## Problem description
Pick out and copy every line below that has the word "documentclass".

** Opening Records supplied block **

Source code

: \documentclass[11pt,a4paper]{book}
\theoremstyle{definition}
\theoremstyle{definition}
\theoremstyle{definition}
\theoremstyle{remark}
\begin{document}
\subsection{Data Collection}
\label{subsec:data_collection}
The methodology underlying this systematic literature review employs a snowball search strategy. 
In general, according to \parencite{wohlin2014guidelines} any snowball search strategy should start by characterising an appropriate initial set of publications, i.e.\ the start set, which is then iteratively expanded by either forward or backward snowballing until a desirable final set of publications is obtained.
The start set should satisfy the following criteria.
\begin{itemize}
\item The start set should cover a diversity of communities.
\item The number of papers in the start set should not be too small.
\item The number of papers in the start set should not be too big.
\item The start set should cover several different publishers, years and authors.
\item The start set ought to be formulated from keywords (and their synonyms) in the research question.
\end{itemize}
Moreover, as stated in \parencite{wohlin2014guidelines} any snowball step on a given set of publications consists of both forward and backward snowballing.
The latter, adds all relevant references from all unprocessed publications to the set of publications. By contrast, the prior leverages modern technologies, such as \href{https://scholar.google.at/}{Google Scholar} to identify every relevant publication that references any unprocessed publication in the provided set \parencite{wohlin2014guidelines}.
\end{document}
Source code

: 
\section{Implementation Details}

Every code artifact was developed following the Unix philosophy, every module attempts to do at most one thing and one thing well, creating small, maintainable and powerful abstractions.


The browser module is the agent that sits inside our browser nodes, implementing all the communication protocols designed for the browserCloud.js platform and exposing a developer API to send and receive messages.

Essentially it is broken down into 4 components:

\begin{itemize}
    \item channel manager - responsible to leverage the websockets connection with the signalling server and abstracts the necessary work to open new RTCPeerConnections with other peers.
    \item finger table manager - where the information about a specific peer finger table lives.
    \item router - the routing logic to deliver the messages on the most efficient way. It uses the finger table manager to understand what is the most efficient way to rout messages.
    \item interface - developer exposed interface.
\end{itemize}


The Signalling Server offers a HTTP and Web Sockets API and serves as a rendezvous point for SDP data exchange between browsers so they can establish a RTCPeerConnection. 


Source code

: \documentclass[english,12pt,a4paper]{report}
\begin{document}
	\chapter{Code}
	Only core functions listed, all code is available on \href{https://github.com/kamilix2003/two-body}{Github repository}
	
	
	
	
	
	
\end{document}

** Closing Records supplied block **

## Response area
: \documentclass[11pt,a4paper]{book}
: \documentclass[english,12pt,a4paper]{report}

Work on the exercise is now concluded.